[[ Entries supplied open ]]

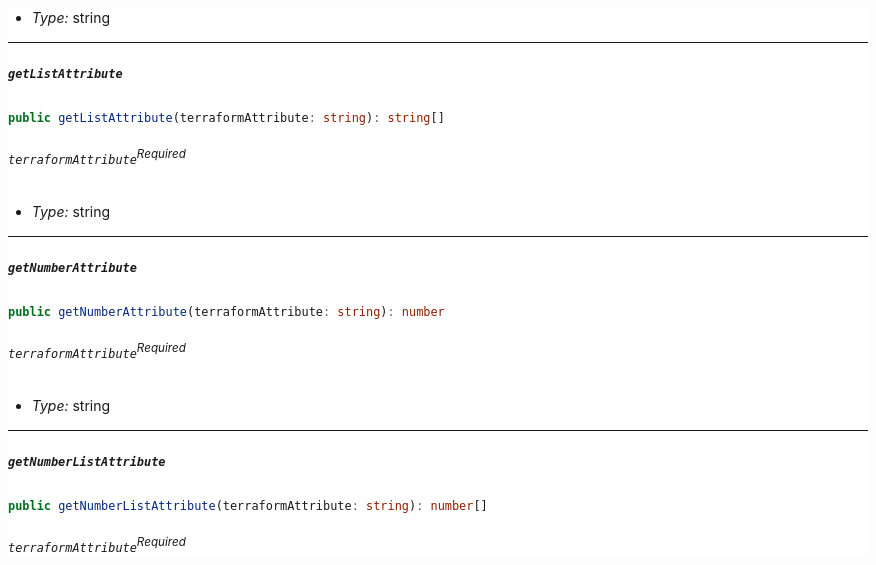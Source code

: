 - *Type:* string

---

##### `getListAttribute` <a name="getListAttribute" id="@cdktf/provider-azurerm.mssqlServerExtendedAuditingPolicy.MssqlServerExtendedAuditingPolicyTimeoutsOutputReference.getListAttribute"></a>

```typescript
public getListAttribute(terraformAttribute: string): string[]
```

###### `terraformAttribute`<sup>Required</sup> <a name="terraformAttribute" id="@cdktf/provider-azurerm.mssqlServerExtendedAuditingPolicy.MssqlServerExtendedAuditingPolicyTimeoutsOutputReference.getListAttribute.parameter.terraformAttribute"></a>

- *Type:* string

---

##### `getNumberAttribute` <a name="getNumberAttribute" id="@cdktf/provider-azurerm.mssqlServerExtendedAuditingPolicy.MssqlServerExtendedAuditingPolicyTimeoutsOutputReference.getNumberAttribute"></a>

```typescript
public getNumberAttribute(terraformAttribute: string): number
```

###### `terraformAttribute`<sup>Required</sup> <a name="terraformAttribute" id="@cdktf/provider-azurerm.mssqlServerExtendedAuditingPolicy.MssqlServerExtendedAuditingPolicyTimeoutsOutputReference.getNumberAttribute.parameter.terraformAttribute"></a>

- *Type:* string

---

##### `getNumberListAttribute` <a name="getNumberListAttribute" id="@cdktf/provider-azurerm.mssqlServerExtendedAuditingPolicy.MssqlServerExtendedAuditingPolicyTimeoutsOutputReference.getNumberListAttribute"></a>

```typescript
public getNumberListAttribute(terraformAttribute: string): number[]
```

###### `terraformAttribute`<sup>Required</sup> <a name="terraformAttribute" id="@cdktf/provider-azurerm.mssqlServerExtendedAuditingPolicy.MssqlServerExtendedAuditingPolicyTimeoutsOutputReference.getNumberListAttribute.parameter.terraformAttribute"></a>
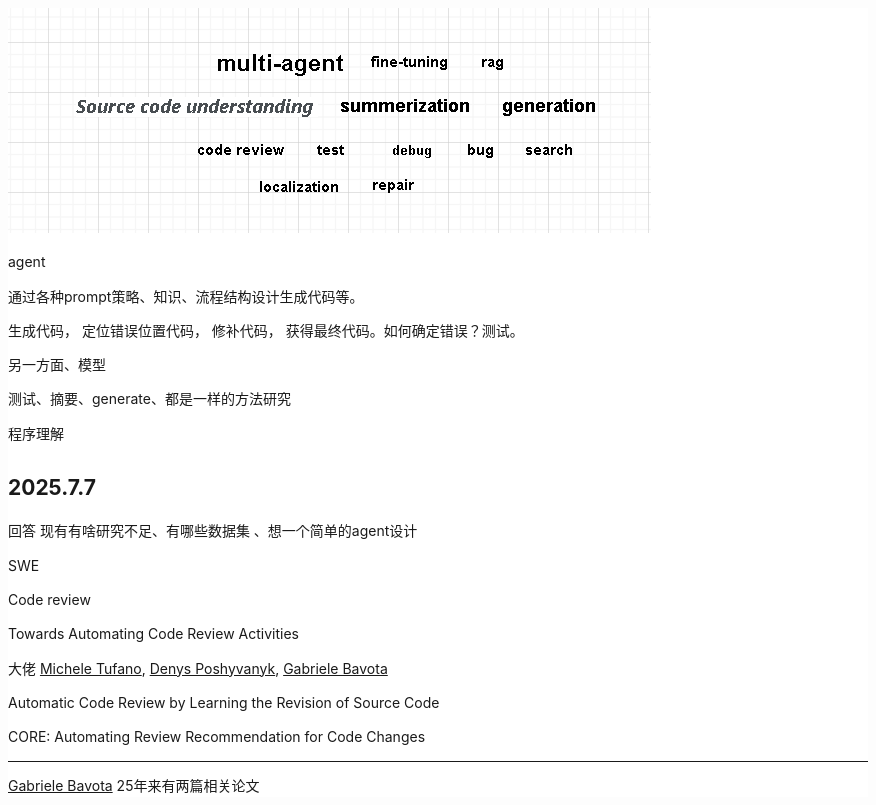 

![image-20250707104658446](../picture.asset/image-20250707104658446.png)

agent 

通过各种prompt策略、知识、流程结构设计生成代码等。

生成代码， 定位错误位置代码， 修补代码， 获得最终代码。如何确定错误？测试。



另一方面、模型



测试、摘要、generate、都是一样的方法研究



程序理解



## 2025.7.7 

回答 现有有啥研究不足、有哪些数据集    、想一个简单的agent设计



SWE



Code review


Towards Automating Code Review Activities

大佬 [Michele Tufano](https://arxiv.org/search/cs?searchtype=author&query=Tufano,+M), [Denys Poshyvanyk](https://arxiv.org/search/cs?searchtype=author&query=Poshyvanyk,+D), [Gabriele Bavota](https://arxiv.org/search/cs?searchtype=author&query=Bavota,+G) 

Automatic Code Review by Learning the Revision of Source Code

CORE: Automating Review Recommendation for Code Changes

-----------





[Gabriele Bavota](https://arxiv.org/search/cs?searchtype=author&query=Bavota,+G) 25年来有两篇相关论文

[[ Entries supplied closed ]]

▶ _Problem description_
Where does the string "query" appear in the records? Copy every line that holds it.

▶ _Written solution_
大佬 [Michele Tufano](https://arxiv.org/search/cs?searchtype=author&query=Tufano,+M), [Denys Poshyvanyk](https://arxiv.org/search/cs?searchtype=author&query=Poshyvanyk,+D), [Gabriele Bavota](https://arxiv.org/search/cs?searchtype=author&query=Bavota,+G) 
[Gabriele Bavota](https://arxiv.org/search/cs?searchtype=author&query=Bavota,+G) 25年来有两篇相关论文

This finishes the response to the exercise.